= Edward Montagu Butler =

English cricketer and schoolmaster

Edward Montagu Butler (3 December 1866 – 11 February 1948) was an English first-class cricketer and schoolmaster.

==Life==
Butler was born in Harrow-on-the-Hill, Middlesex.

He was educated at Harrow School (of which his father was then headmaster) and at Trinity College, Cambridge (of which his father became Master in 1886), matriculating in 1885, gaining an exhibition, graduating B.A. 1891 (M.A. 1900).

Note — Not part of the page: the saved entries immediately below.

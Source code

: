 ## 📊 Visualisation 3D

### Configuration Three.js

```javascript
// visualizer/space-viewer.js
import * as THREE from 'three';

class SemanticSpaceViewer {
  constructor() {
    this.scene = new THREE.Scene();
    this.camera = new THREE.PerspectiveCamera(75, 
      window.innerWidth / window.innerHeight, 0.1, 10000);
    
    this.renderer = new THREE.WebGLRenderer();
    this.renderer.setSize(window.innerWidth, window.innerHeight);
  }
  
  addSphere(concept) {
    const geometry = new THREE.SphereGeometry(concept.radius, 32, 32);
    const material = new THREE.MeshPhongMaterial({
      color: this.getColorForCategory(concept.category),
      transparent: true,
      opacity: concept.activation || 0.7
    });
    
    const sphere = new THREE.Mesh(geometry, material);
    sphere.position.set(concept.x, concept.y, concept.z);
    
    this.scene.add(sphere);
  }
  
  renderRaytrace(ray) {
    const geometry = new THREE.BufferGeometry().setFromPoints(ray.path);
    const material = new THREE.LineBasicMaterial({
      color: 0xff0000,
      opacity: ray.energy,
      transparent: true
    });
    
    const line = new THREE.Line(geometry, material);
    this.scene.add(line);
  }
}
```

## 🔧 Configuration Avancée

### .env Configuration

He played two matches for Middlesex in 1885, and earned Cambridge cricket blues in 1888 and 1889. He also represented Cambridge in singles and doubles racquets, and singles tennis, and in the Amateur Championships in racquets he was singles champion in 1889, and doubles champion with Manley Kemp in 1892.

Butler was an assistant master at Harrow from 1891 to 1919.

He died in Rogate, Sussex, aged 81.

==Family==
Butler was born to a prominent family of academics and athletes, the son of Henry Montagu Butler who, along with his own father, George Butler, was headmaster of Harrow School. His mother, Georgina Isabella Elliot, was the granddaughter of diplomat Hugh Elliot. His younger brother Arthur Hugh Montagu Butler (1873–1943) was House of Lords Librarian. His father remarried Agnata Frances Ramsay (1867–1931) in 1888, who was mother to his younger half-brothers, Sir James Ramsay Montagu Butler (1889–1975) and Sir Nevile Butler.

He was the father of Olympic champion sprinter Guy Montagu Butler.